Posted by: Rod Kurtz on August 31, 2006

People start their own businesses and become entrepreneurs because they dream of having the freedom and rewards that can come from being their own boss. However, after observing thousands of entrepreneurs over the years, I’ve found the rule—not the exception—is that, after a period of time, businesses become enslaving rather than freedom-giving!

Most idealistic entrepreneurs are, in the words of Michael Gerber, "technicians suffering from an entrepreneurial seizure." In other words, a successful plumber becomes a mechanical contractor, or a successful insurance salesman opens his own agency. They loved the jobs they were doing and thought they would be happier, healthier, and wealthier if they did it on their own. What happens over time, however, is that they begin to be swallowed up by all of the hundreds of details associated with running a business, and the parts of the business they truly loved when they started get put on the back burner in favor of all the urgent and necessary tasks that have to be done.

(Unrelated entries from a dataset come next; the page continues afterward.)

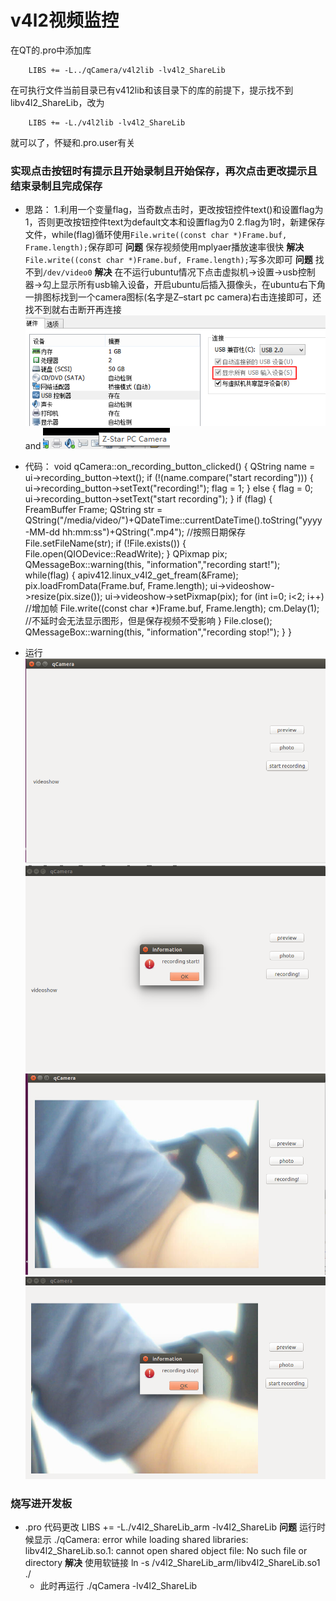 # v4l2视频监控
在QT的.pro中添加库

		LIBS += -L../qCamera/v4l2lib -lv4l2_ShareLib
在可执行文件当前目录已有v412lib和该目录下的库的前提下，提示找不到 libv4l2_ShareLib，改为

		LIBS += -L./v4l2lib -lv4l2_ShareLib
就可以了，怀疑和.pro.user有关

### 实现点击按钮时有提示且开始录制且开始保存，再次点击更改提示且结束录制且完成保存
- 思路：
1.利用一个变量flag，当奇数点击时，更改按钮控件text()和设置flag为1，否则更改按钮控件text为default文本和设置flag为0
2.flag为1时，新建保存文件，while(flag)循环使用`File.write((const char *)Frame.buf, Frame.length);`保存即可
**问题**
保存视频使用mplyaer播放速率很快
**解决**
`File.write((const char *)Frame.buf, Frame.length);`写多次即可
    **问题**
    找不到`/dev/video0`
    **解决**
    在不运行ubuntu情况下点击虚拟机->设置->usb控制器->勾上显示所有usb输入设备，开启ubuntu后插入摄像头，在ubuntu右下角一排图标找到一个camera图标(名字是Z–start pc camera)右击连接即可，还找不到就右击断开再连接
    ![usb](./picture/day6/usb.PNG)
    and
    ![camera](./picture/day6/camera.PNG)


- 代码：
        void qCamera::on_recording_button_clicked()
        {
            QString name = ui->recording_button->text();
            if (!(name.compare("start recording")))
            {
                ui->recording_button->setText("recording!");
                flag = 1;
            }
            else
            {
                flag = 0;
                ui->recording_button->setText("start recording");
            }
                if (flag)
                {
                    FreamBuffer Frame;
                    QString str = QString("/media/video/")+QDateTime::currentDateTime().toString("yyyy-MM-dd hh:mm:ss")+QString(".mp4");	//按照日期保存
                    File.setFileName(str);
                    if (!File.exists())
                    {
                        File.open(QIODevice::ReadWrite);
                    }
                    QPixmap pix;
                    QMessageBox::warning(this, "information","recording start!");
                    while(flag)
                    {
                         apiv412.linux_v4l2_get_fream(&Frame);
                         pix.loadFromData(Frame.buf, Frame.length);
                         ui->videoshow->resize(pix.size());
                         ui->videoshow->setPixmap(pix);
                         for (int i=0; i<2; i++)	//增加帧
                             File.write((const char *)Frame.buf, Frame.length);
                         cm.Delay(1);	//不延时会无法显示图形，但是保存视频不受影响
                     }
                    File.close();
                    QMessageBox::warning(this, "information","recording stop!");
                }
            }


- 运行
![before run](./picture/day6/run1.png)
![start run](./picture/day6/run2.png)
![continue run](./picture/day6/run3.png)
![after run](./picture/day6/run4.png)

### 烧写进开发板
- .pro 代码更改
		LIBS += -L./v4l2_ShareLib_arm -lv4l2_ShareLib
**问题**
运行时候显示
			./qCamera: error while loading shared libraries: libv4l2_ShareLib.so.1: cannot open shared object file: No such file or directory
**解决**
使用软链接
    		ln -s /v4l2_ShareLib_arm/libv4l2_ShareLib.so1 ./
	- 此时再运行
   		 ./qCamera -lv4l2_ShareLib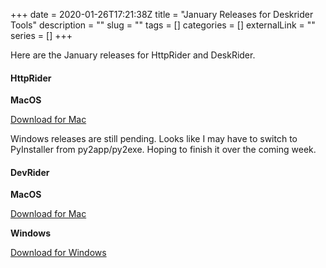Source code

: +++ 
date = 2020-01-26T17:21:38Z
title = "January Releases for Deskrider Tools"
description = ""
slug = "" 
tags = []
categories = []
externalLink = ""
series = []
+++

Here are the January releases for HttpRider and DeskRider.

#### HttpRider

**MacOS**

[Download for Mac](https://github.com/namuan/http-rider-osx/releases/download/0.6.0/HttpRider-0.6.0-macOS.dmg)

Windows releases are still pending.
Looks like I may have to switch to PyInstaller from py2app/py2exe.
Hoping to finish it over the coming week.

#### DevRider

**MacOS**

[Download for Mac](https://github.com/namuan/dev-rider-osx/releases/download/0.2.0/devrider-0.2.0.zip)

**Windows**

[Download for Windows](https://github.com/namuan/dev-rider-win/releases/download/0.2.0/devrider-0.2.0.zip)
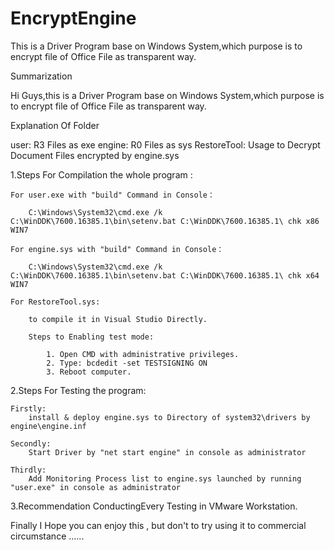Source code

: # EncryptEngine
This is a Driver Program base on Windows System,which purpose is to encrypt file of Office File as transparent way.

Summarization

Hi Guys,this is a Driver Program base on Windows System,which purpose is to encrypt file of Office File as transparent way.

Explanation Of Folder

user:		R3 Files as exe
engine:		R0 Files as sys 
RestoreTool:	Usage to Decrypt Document Files encrypted by engine.sys

1.Steps For Compilation the whole program :
	
	For user.exe with "build" Command in Console：

		C:\Windows\System32\cmd.exe /k C:\WinDDK\7600.16385.1\bin\setenv.bat C:\WinDDK\7600.16385.1\ chk x86 WIN7
	
	For engine.sys with "build" Command in Console：
		
		C:\Windows\System32\cmd.exe /k C:\WinDDK\7600.16385.1\bin\setenv.bat C:\WinDDK\7600.16385.1\ chk x64 WIN7	
	
	For RestoreTool.sys:
		
		to compile it in Visual Studio Directly.
		
		Steps to Enabling test mode:

			1. Open CMD with administrative privileges.
			2. Type: bcdedit -set TESTSIGNING ON
			3. Reboot computer.

2.Steps For Testing the program:

	Firstly:
		install & deploy engine.sys to Directory of system32\drivers by engine\engine.inf

	Secondly:
		Start Driver by "net start engine" in console as administrator

	Thirdly:
		Add Monitoring Process list to engine.sys launched by running "user.exe" in console as administrator

3.Recommendation ConductingEvery Testing in VMware Workstation.

Finally I Hope you can enjoy this , but don't to try using it to commercial circumstance ......
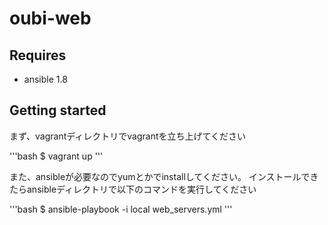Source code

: oubi-web
=================

## Requires

* ansible 1.8

## Getting started

まず、vagrantディレクトリでvagrantを立ち上げてください

  '''bash
  $ vagrant up
  '''

また、ansibleが必要なのでyumとかでinstallしてください。
インストールできたらansibleディレクトリで以下のコマンドを実行してください

  '''bash
  $ ansible-playbook -i local web_servers.yml
  '''

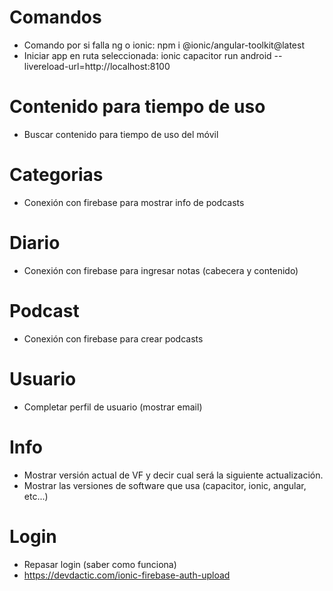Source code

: # Comandos
- Comando por si falla ng o ionic: npm i @ionic/angular-toolkit@latest
- Iniciar app en ruta seleccionada: ionic capacitor run android --livereload-url=http://localhost:8100

# Contenido para tiempo de uso 
- Buscar contenido para tiempo de uso del móvil

# Categorias
- Conexión con firebase para mostrar info de podcasts

# Diario
- Conexión con firebase para ingresar notas (cabecera y contenido)

# Podcast
- Conexión con firebase para crear podcasts

# Usuario
- Completar perfil de usuario (mostrar email) 

# Info
- Mostrar versión actual de VF y decir cual será la siguiente actualización.
- Mostrar las versiones de software que usa (capacitor, ionic, angular, etc...)

# Login
- Repasar login (saber como funciona)
- https://devdactic.com/ionic-firebase-auth-upload







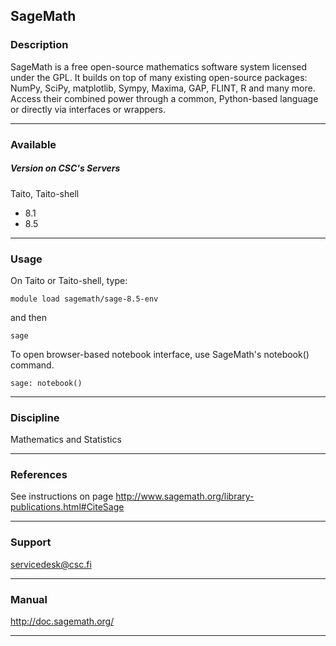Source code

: ## SageMath

### Description

SageMath is a free open-source mathematics software system licensed
under the GPL. It builds on top of many existing open-source packages:
NumPy, SciPy, matplotlib, Sympy, Maxima, GAP, FLINT, R and many more.
Access their combined power through a common, Python-based language or
directly via interfaces or wrappers.

------------------------------------------------------------------------

### Available

##### Version on CSC's Servers

Taito, Taito-shell

-   8.1
-   8.5

------------------------------------------------------------------------

### Usage

On Taito or Taito-shell, type:

    module load sagemath/sage-8.5-env

and then

    sage

 

To open browser-based notebook interface, use SageMath's notebook()
command.

    sage: notebook()

 

------------------------------------------------------------------------

### Discipline

Mathematics and Statistics  

------------------------------------------------------------------------

### References

See instructions on
page <http://www.sagemath.org/library-publications.html#CiteSage>

------------------------------------------------------------------------

### Support

servicedesk@csc.fi

------------------------------------------------------------------------

### Manual

<http://doc.sagemath.org/>

------------------------------------------------------------------------
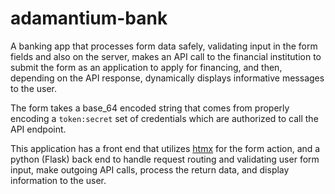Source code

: # adamantium-bank

A banking app that processes form data safely, validating input in the form fields and also on the server,
makes an API call to the financial institution to submit the form as an application to apply for 
financing, and then, depending on the API response, dynamically displays informative messages to the user.

The form takes a base_64 encoded string that comes from properly encoding a `token:secret` set of credentials
which are authorized to call the API endpoint.

This application has a front end that utilizes [htmx](https://htmx.org) for the form action, and a python (Flask) back end to
handle request routing and validating user form input, make outgoing API calls, process the return data, and
display information to the user.


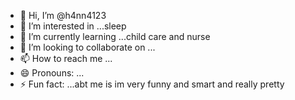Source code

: - 👋 Hi, I’m @h4nn4123
- 👀 I’m interested in ...sleep
- 🌱 I’m currently learning ...child care and nurse
- 💞️ I’m looking to collaborate on ...
- 📫 How to reach me ...
- 😄 Pronouns: ...
- ⚡ Fun fact: ...abt me is im very funny and smart and really pretty

<!---
h4nn4123/h4nn4123 is a ✨ special ✨ repository because its `README.md` (this file) appears on your GitHub profile.
You can click the Preview link to take a look at your changes.
--->
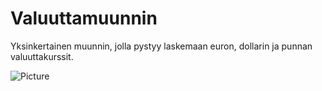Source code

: # Valuuttamuunnin
Yksinkertainen muunnin, jolla pystyy laskemaan euron, dollarin ja punnan valuuttakurssit.

![Picture](https://user-images.githubusercontent.com/64441448/80658485-e3334a80-8a8e-11ea-9907-00f1fdabb9fd.png "Pic")
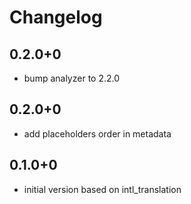 # Changelog

## 0.2.0+0
 * bump analyzer to 2.2.0
## 0.2.0+0
  * add placeholders order in metadata

## 0.1.0+0
  * initial version based on intl_translation

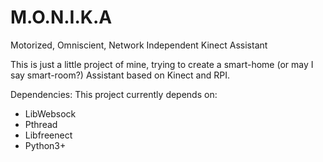 # M.O.N.I.K.A
Motorized, Omniscient, Network Independent Kinect Assistant

This is just a little project of mine, trying to create a smart-home (or may I say smart-room?) Assistant based on Kinect and RPI. 

Dependencies:
This project currently depends on:
- LibWebsock
- Pthread
- Libfreenect
- Python3+
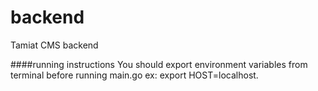 # backend
Tamiat CMS backend

####running instructions
You should export environment variables from terminal 
before running main.go
ex: export HOST=localhost. 
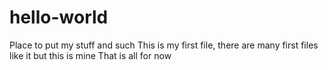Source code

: # hello-world
Place to put my stuff and such
This is my first file, there are many first files like it but this is mine
That is all for now
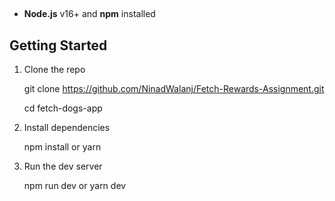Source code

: ##

- **Node.js** v16+ and **npm** installed

## Getting Started

1. Clone the repo
   
   git clone https://github.com/NinadWalanj/Fetch-Rewards-Assignment.git

   cd fetch-dogs-app

3. Install dependencies
   
   npm install
   or
   yarn
   
4. Run the dev server

   npm run dev
   or
   yarn dev
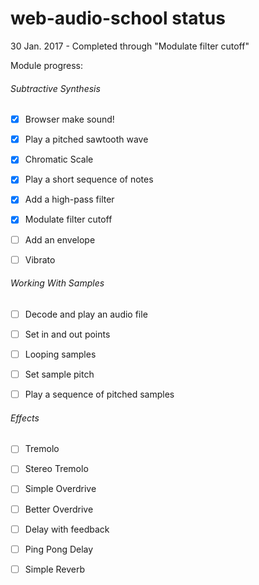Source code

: # web-audio-school status

30 Jan. 2017 - Completed through "Modulate filter cutoff"

Module progress:

###### Subtractive Synthesis

- [x] Browser make sound!

- [x] Play a pitched sawtooth wave

- [x] Chromatic Scale

- [x] Play a short sequence of notes

- [x] Add a high-pass filter

- [x] Modulate filter cutoff

- [ ] Add an envelope

- [ ] Vibrato

###### Working With Samples

- [ ] Decode and play an audio file

- [ ] Set in and out points

- [ ] Looping samples

- [ ] Set sample pitch

- [ ] Play a sequence of pitched samples

###### Effects

- [ ] Tremolo

- [ ] Stereo Tremolo

- [ ] Simple Overdrive

- [ ] Better Overdrive

- [ ] Delay with feedback

- [ ] Ping Pong Delay

- [ ] Simple Reverb
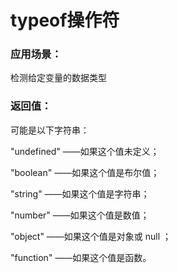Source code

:# typeof操作符
### 应用场景：

检测给定变量的数据类型

### 返回值：

可能是以下字符串：

"undefined" ——如果这个值未定义；

"boolean" ——如果这个值是布尔值；

"string" ——如果这个值是字符串；

"number" ——如果这个值是数值；

"object" ——如果这个值是对象或 null ；

"function" ——如果这个值是函数。
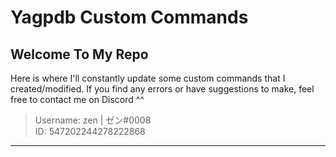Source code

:<h1> Yagpdb Custom Commands </h1>

## Welcome To My Repo

Here is where I'll constantly update some custom commands that I created/modified.
If you find any errors or have suggestions to make, feel free to contact me on Discord ^^
> Username: zen | ゼン#0008  
> ID: 547202244278222868

-------------
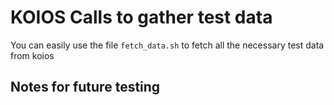 # KOIOS Calls to gather test data

You can easily use the file `fetch_data.sh` to fetch all the necessary test data from koios

## Notes for future testing
    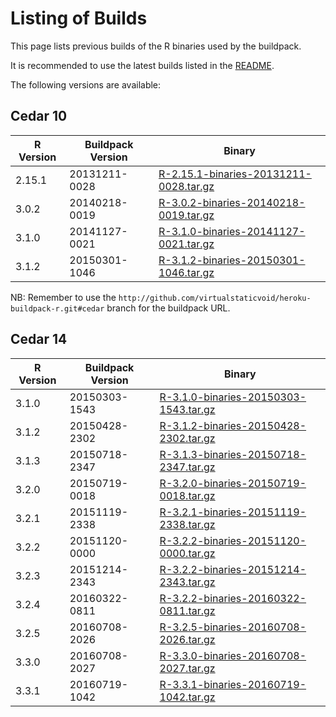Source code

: # Listing of Builds

This page lists previous builds of the R binaries used by the buildpack.

It is recommended to use the latest builds listed in the [README](README.md#r-versions).

The following versions are available:

## Cedar 10

| R Version | Buildpack Version | Binary |
|-----------|-------------------|--------|
| 2.15.1    | 20131211-0028     | [R-2.15.1-binaries-20131211-0028.tar.gz](https://heroku-buildpack-r.s3.amazonaws.com/cedar/R-2.15.1-binaries-20131211-0028.tar.gz) |
| 3.0.2     | 20140218-0019     | [R-3.0.2-binaries-20140218-0019.tar.gz](https://heroku-buildpack-r.s3.amazonaws.com/cedar/R-3.0.2-binaries-20140218-0019.tar.gz ) |
| 3.1.0     | 20141127-0021     | [R-3.1.0-binaries-20141127-0021.tar.gz](https://heroku-buildpack-r.s3.amazonaws.com/cedar/R-3.1.0-binaries-20141127-0021.tar.gz ) |
| 3.1.2     | 20150301-1046     | [R-3.1.2-binaries-20150301-1046.tar.gz](https://heroku-buildpack-r.s3.amazonaws.com/cedar/R-3.1.2-binaries-20150301-1046.tar.gz ) |

NB: Remember to use the `http://github.com/virtualstaticvoid/heroku-buildpack-r.git#cedar` branch for the buildpack URL.

## Cedar 14

| R Version | Buildpack Version | Binary |
|-----------|-------------------|--------|
| 3.1.0     | 20150303-1543     | [R-3.1.0-binaries-20150303-1543.tar.gz](https://heroku-buildpack-r.s3.amazonaws.com/cedar-14/R-3.1.0-binaries-20150303-1543.tar.gz) |
| 3.1.2     | 20150428-2302     | [R-3.1.2-binaries-20150428-2302.tar.gz](https://heroku-buildpack-r.s3.amazonaws.com/cedar-14/R-3.1.2-binaries-20150428-2302.tar.gz) |
| 3.1.3     | 20150718-2347     | [R-3.1.3-binaries-20150718-2347.tar.gz](https://heroku-buildpack-r.s3.amazonaws.com/cedar-14/R-3.1.3-binaries-20150718-2347.tar.gz) |
| 3.2.0     | 20150719-0018     | [R-3.2.0-binaries-20150719-0018.tar.gz](https://heroku-buildpack-r.s3.amazonaws.com/cedar-14/R-3.2.0-binaries-20150719-0018.tar.gz) |
| 3.2.1     | 20151119-2338     | [R-3.2.1-binaries-20151119-2338.tar.gz](https://heroku-buildpack-r.s3.amazonaws.com/cedar-14/R-3.2.1-binaries-20151119-2338.tar.gz) |
| 3.2.2     | 20151120-0000     | [R-3.2.2-binaries-20151120-0000.tar.gz](https://heroku-buildpack-r.s3.amazonaws.com/cedar-14/R-3.2.2-binaries-20151120-0000.tar.gz) |
| 3.2.3     | 20151214-2343     | [R-3.2.2-binaries-20151214-2343.tar.gz](https://heroku-buildpack-r.s3.amazonaws.com/cedar-14/R-3.2.3-binaries-20151214-2343.tar.gz) |
| 3.2.4     | 20160322-0811     | [R-3.2.2-binaries-20160322-0811.tar.gz](https://heroku-buildpack-r.s3.amazonaws.com/cedar-14/R-3.2.4-binaries-20160322-0811.tar.gz) |
| 3.2.5     | 20160708-2026     | [R-3.2.5-binaries-20160708-2026.tar.gz](https://heroku-buildpack-r.s3.amazonaws.com/cedar-14/R-3.2.5-binaries-20160708-2026.tar.gz) |
| 3.3.0     | 20160708-2027     | [R-3.3.0-binaries-20160708-2027.tar.gz](https://heroku-buildpack-r.s3.amazonaws.com/cedar-14/R-3.3.0-binaries-20160708-2027.tar.gz) |
| 3.3.1     | 20160719-1042     | [R-3.3.1-binaries-20160719-1042.tar.gz](https://heroku-buildpack-r.s3.amazonaws.com/cedar-14/R-3.3.1-binaries-20160719-1042.tar.gz) |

While it’s often a badge of honor for businessmen to brag about how many hours they work per week, in the long run no one can truly work at peak efficiency and enjoy long-term health and life balance working such a grueling and stressful schedule. "Enslavement" by your business is ultimately a choice. If you choose to be free again, you can do it.

Wayne Rivers
Family Business Institute
Raleigh, N.C.

Reader Comments

Douglas Brydone

September 1, 2006 11:58 AM

Totally agree, reminds me to find someone to do the things I shouldn't do, because from experience, those things put the wrong kind of stress on me. Thanks for reminding me because I was just on the point of organizing something exactly on those lines.

As I make calculations to delegate the things I have no knowledge of how to do, I should also make calculations to delegate the things I have absolutely no aptitude for.

If it can't work on that basis, it can't work at all.